== EXERCISE MATERIALS

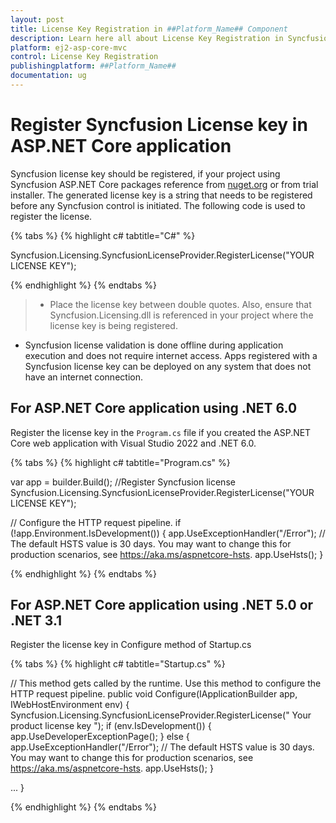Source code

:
 ```yaml
---
layout: post
title: License Key Registration in ##Platform_Name## Component
description: Learn here all about License Key Registration in Syncfusion ##Platform_Name## component of Syncfusion Essential JS 2 and more.
platform: ej2-asp-core-mvc
control: License Key Registration
publishingplatform: ##Platform_Name##
documentation: ug
---
```


# Register Syncfusion License key in ASP.NET Core application

Syncfusion license key should be registered, if your project using Syncfusion ASP.NET Core packages reference from [nuget.org](https://www.nuget.org/packages?q=syncfusion) or from trial installer. The generated license key is a string that needs to be registered before any Syncfusion control is initiated. The following code is used to register the license.

{% tabs %}
{% highlight c# tabtitle="C#" %}

Syncfusion.Licensing.SyncfusionLicenseProvider.RegisterLicense("YOUR LICENSE KEY");

{% endhighlight %}
{% endtabs %}

> * Place the license key between double quotes.  Also, ensure that Syncfusion.Licensing.dll is referenced in your project where the license key is being registered.
* Syncfusion license validation is done offline during application execution and does not require internet access.  Apps registered with a Syncfusion license key can be deployed on any system that does not have an internet connection.

## For ASP.NET Core application using .NET 6.0

Register the license key in the `Program.cs` file if you created the ASP.NET Core web application with Visual Studio 2022 and .NET 6.0. 

{% tabs %}
{% highlight c# tabtitle="Program.cs" %}

var app = builder.Build();
//Register Syncfusion license
Syncfusion.Licensing.SyncfusionLicenseProvider.RegisterLicense("YOUR LICENSE KEY");

// Configure the HTTP request pipeline.
if (!app.Environment.IsDevelopment())
{
    app.UseExceptionHandler("/Error");
    // The default HSTS value is 30 days. You may want to change this for production scenarios, see https://aka.ms/aspnetcore-hsts.
    app.UseHsts();
}

{% endhighlight %}
{% endtabs %}

## For ASP.NET Core application using .NET 5.0 or .NET 3.1

Register the license key in Configure method of Startup.cs

{% tabs %}
{% highlight c# tabtitle="Startup.cs" %}

// This method gets called by the runtime. Use this method to configure the HTTP request pipeline.
public void Configure(IApplicationBuilder app, IWebHostEnvironment env)
{
    Syncfusion.Licensing.SyncfusionLicenseProvider.RegisterLicense(" Your product license key ");
    if (env.IsDevelopment())
    {
        app.UseDeveloperExceptionPage();
    }
    else
    {
        app.UseExceptionHandler("/Error");
        // The default HSTS value is 30 days. You may want to change this for production scenarios, see https://aka.ms/aspnetcore-hsts.
        app.UseHsts();
    }

...
}

{% endhighlight %}
{% endtabs %}
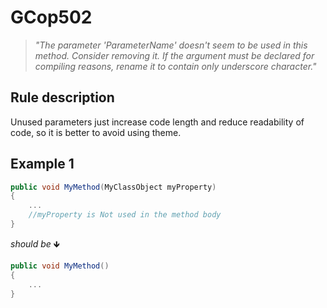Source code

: ﻿# GCop502

> *"The parameter 'ParameterName' doesn't seem to be used in this method. Consider removing it. If the argument must be declared for compiling reasons, rename it to contain only underscore character."*


## Rule description
Unused parameters just increase code length and reduce readability of code, so it is better to avoid using theme.

## Example 1
```csharp
public void MyMethod(MyClassObject myProperty)
{
    ...
    //myProperty is Not used in the method body
}
```
*should be* 🡻

```csharp
public void MyMethod()
{
    ...
}
```
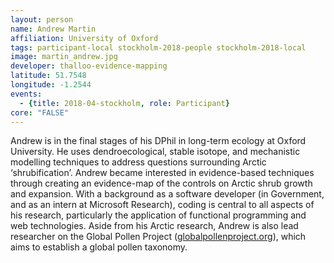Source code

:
 ```yaml
---
layout: person
name: Andrew Martin
affiliation: University of Oxford  
tags: participant-local stockholm-2018-people stockholm-2018-local
image: martin_andrew.jpg
developer: thalloo-evidence-mapping
latitude: 51.7548
longitude: -1.2544
events:
  - {title: 2018-04-stockholm, role: Participant}
core: "FALSE"
---
```

Andrew is in the final stages of his DPhil in long-term ecology at Oxford University. He uses dendroecological, stable isotope, and mechanistic modelling techniques to address questions surrounding Arctic ‘shrubification’. Andrew became interested in evidence-based techniques through creating an evidence-map of the controls on Arctic shrub growth and expansion. With a background as a software developer (in Government, and as an intern at Microsoft Research), coding is central to all aspects of his research, particularly the application of functional programming and web technologies. Aside from his Arctic research, Andrew is also lead researcher on the Global Pollen Project (<a href="https://globalpollenproject.org" target="_blank" rel="noopener">globalpollenproject.org</a>), which aims to establish a global pollen taxonomy.
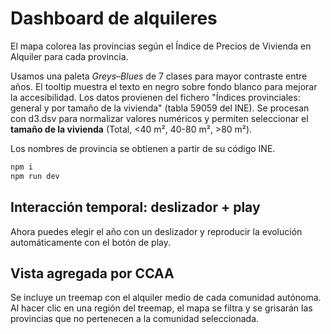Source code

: # Dashboard de alquileres

El mapa colorea las provincias según el Índice de Precios de Vivienda en Alquiler para cada provincia.

Usamos una paleta *Greys–Blues* de 7 clases para mayor contraste entre años.
El tooltip muestra el texto en negro sobre fondo blanco para mejorar la accesibilidad.
Los datos provienen del fichero "Índices provinciales: general y por tamaño de la vivienda" (tabla 59059 del INE). Se procesan con d3.dsv para normalizar valores numéricos y permiten seleccionar el **tamaño de la vivienda** (Total, <40 m², 40-80 m², >80 m²).

Los nombres de provincia se obtienen a partir de su código INE.

```bash
npm i
npm run dev
```

## Interacción temporal: deslizador + play

Ahora puedes elegir el año con un deslizador y reproducir la evolución automáticamente con el botón de play.

## Vista agregada por CCAA

Se incluye un treemap con el alquiler medio de cada comunidad autónoma.
Al hacer clic en una región del treemap, el mapa se filtra y se grisarán
las provincias que no pertenecen a la comunidad seleccionada.
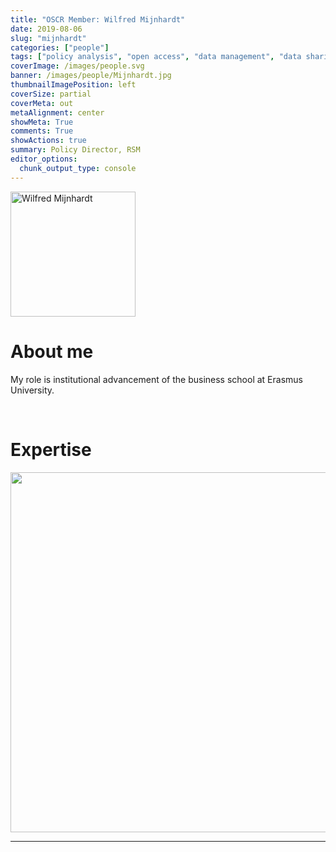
 ```yaml
---
title: "OSCR Member: Wilfred Mijnhardt"
date: 2019-08-06
slug: "mijnhardt"
categories: ["people"]
tags: ["policy analysis", "open access", "data management", "data sharing", "school-rsm"] # top 3 categories + unique + school
coverImage: /images/people.svg
banner: /images/people/Mijnhardt.jpg
thumbnailImagePosition: left
coverSize: partial
coverMeta: out
metaAlignment: center
showMeta: True
comments: True
showActions: true
summary: Policy Director, RSM
editor_options: 
  chunk_output_type: console
---
```


<!-- EMAIL -->
<p>
  <a href="mailto:wmijnhardt@rsm.nl">
  <img border="0" alt="Wilfred Mijnhardt" src="/images/people/Mijnhardt.jpg" width="200" height="200" align="center">
  </a>
</p>


<p align="center">
<!--  CV
  <a href="">
  </a>-->

<!-- TWITTER   -->
  <a href="https://twitter.com/wmijnhardt" class="fa-brands fa-x-twitter" style="color:#000000;">
  </a>   


<!-- GOOGLE SCHOLAR
  <a href="" class="fa-brands fa-google-scholar" style="color:#000000;">
  </a>
  -->
  
<!-- RESEARCHGATE 
  <a href="" class="fa-brands fa-researchgate" style="color:#000000;">
  </a>
   --> 
  
<!-- LINKEDIN -->
  <a href="https://www.linkedin.com/in/wilfredmijnhardt/" class="fa-brands fa-linkedin" style="color:#000000;">
  </a> 
  
  <!-- ORCID   -->
  <a href="https://orcid.org/0000-0001-9066-0798" class="fa-brands fa-orcid" style="color:#000000;">
  </a>  

<!-- PERSONAL WEBSITE 
  <a href="" class="fa-solid fa-link" style="color:#000000;">
  </a> -->

<!-- GITHUB 
  <a href="" class="fa-brands fa-github" style="color:#000000;"> 
  </a> -->
</p>






# About me

My role is institutional advancement of the business school at Erasmus University.
 
<BR>

# Expertise

<img src="{{< blogdown/postref >}}index_files/figure-html/radarPlot-1.png" width="576" />

***



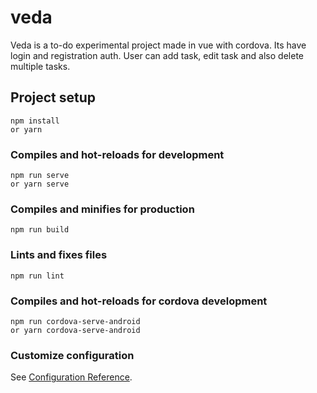 # veda
Veda is a to-do experimental project made in vue with cordova. Its have login and registration auth. User can add task, edit task and also delete multiple tasks.

## Project setup
```
npm install
or yarn
```

### Compiles and hot-reloads for development
```
npm run serve
or yarn serve
```

### Compiles and minifies for production
```
npm run build
```

### Lints and fixes files
```
npm run lint
```

### Compiles and hot-reloads for cordova development
```
npm run cordova-serve-android
or yarn cordova-serve-android
```

### Customize configuration
See [Configuration Reference](https://cli.vuejs.org/config/).
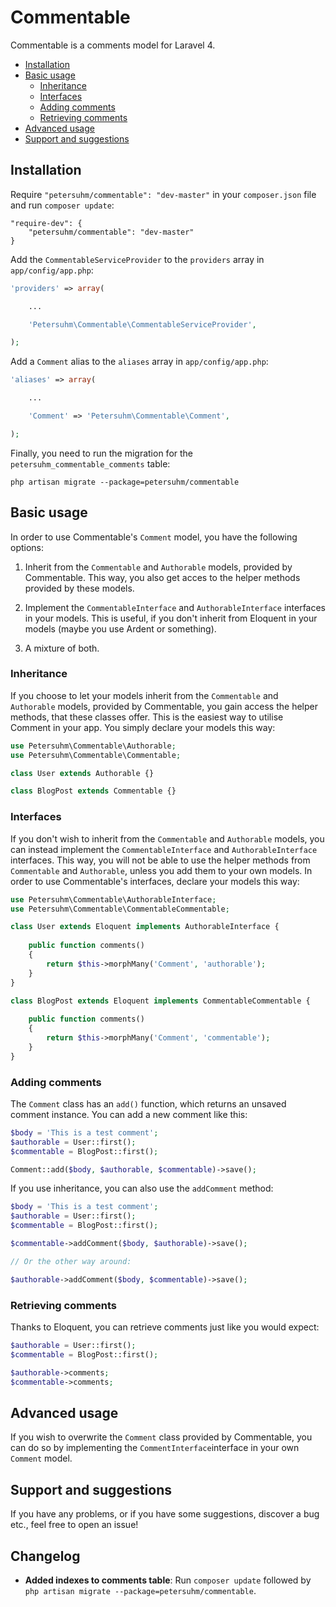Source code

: # Commentable

Commentable is a comments model for Laravel 4.

* [Installation](#installation)
* [Basic usage](#basic-usage)
    * [Inheritance](#inheritance)
    * [Interfaces](#interfaces)
    * [Adding comments](#adding-comments)
    * [Retrieving comments](#retrieving-comments)
* [Advanced usage](#advanced-usage)
* [Support and suggestions](#support-and-suggestions)

## Installation

Require `"petersuhm/commentable": "dev-master"` in your `composer.json` file and
run `composer update`:

```
"require-dev": {
    "petersuhm/commentable": "dev-master"
}
```

Add the `CommentableServiceProvider` to the `providers` array in
`app/config/app.php`:

```php
'providers' => array(

    ...

    'Petersuhm\Commentable\CommentableServiceProvider',

);
```

Add a `Comment` alias to the `aliases` array in `app/config/app.php`:

```php
'aliases' => array(

    ...

    'Comment' => 'Petersuhm\Commentable\Comment',

);
```
Finally, you need to run the migration for the `petersuhm_commentable_comments`
table:

```
php artisan migrate --package=petersuhm/commentable
```
## Basic usage

In order to use Commentable's `Comment` model, you have the following
options:

1. Inherit from the `Commentable` and `Authorable` models, provided by
Commentable. This way, you also get acces to the helper methods provided by these
models.

2. Implement the `CommentableInterface` and `AuthorableInterface` interfaces in
your models. This is useful, if you don't inherit from Eloquent in your models
(maybe you use Ardent or something).

3. A mixture of both.

### Inheritance

If you choose to let your models inherit from the `Commentable` and `Authorable`
models, provided by Commentable, you gain access the helper methods, that these
classes offer. This is the easiest way to utilise Comment in your app. You
simply declare your models this way:

```php
use Petersuhm\Commentable\Authorable;
use Petersuhm\Commentable\Commentable;

class User extends Authorable {}

class BlogPost extends Commentable {}
```

### Interfaces

If you don't wish to inherit from the `Commentable` and `Authorable` models, you
can instead implement the `CommentableInterface` and `AuthorableInterface`
interfaces. This way, you will not be able to use the helper methods from
`Commentable` and `Authorable`, unless you add them to your own models. In order
to use Commentable's interfaces, declare your models this way:

```php
use Petersuhm\Commentable\AuthorableInterface;
use Petersuhm\Commentable\CommentableCommentable;

class User extends Eloquent implements AuthorableInterface {
    
    public function comments()
    {
        return $this->morphMany('Comment', 'authorable');
    }
}

class BlogPost extends Eloquent implements CommentableCommentable {
    
    public function comments()
    {
        return $this->morphMany('Comment', 'commentable');
    }
}
```

### Adding comments

The `Comment` class has an `add()` function, which returns an unsaved comment
instance. You can add a new comment like this:

```php
$body = 'This is a test comment';
$authorable = User::first();
$commentable = BlogPost::first();

Comment::add($body, $authorable, $commentable)->save();
```

If you use inheritance, you can also use the `addComment` method:

```php
$body = 'This is a test comment';
$authorable = User::first();
$commentable = BlogPost::first();

$commentable->addComment($body, $authorable)->save();

// Or the other way around:

$authorable->addComment($body, $commentable)->save();
```
### Retrieving comments

Thanks to Eloquent, you can retrieve comments just like you would expect:

```php
$authorable = User::first();
$commentable = BlogPost::first();

$authorable->comments;
$commentable->comments;
```

## Advanced usage

If you wish to overwrite the `Comment` class provided by Commentable, you can do
so by implementing the `CommentInterface`interface in your own `Comment` model.

## Support and suggestions

If you have any problems, or if you have some suggestions,
discover a bug etc., feel free to open an issue!

## Changelog

* __Added indexes to comments table__: Run `composer update` followed by `php artisan migrate --package=petersuhm/commentable`.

====

TASK:
All lines above holding the word "suggestions" make up the answer; copy each one.

RESPONSE TO THIS TASK:
* [Support and suggestions](#support-and-suggestions)
## Support and suggestions
If you have any problems, or if you have some suggestions,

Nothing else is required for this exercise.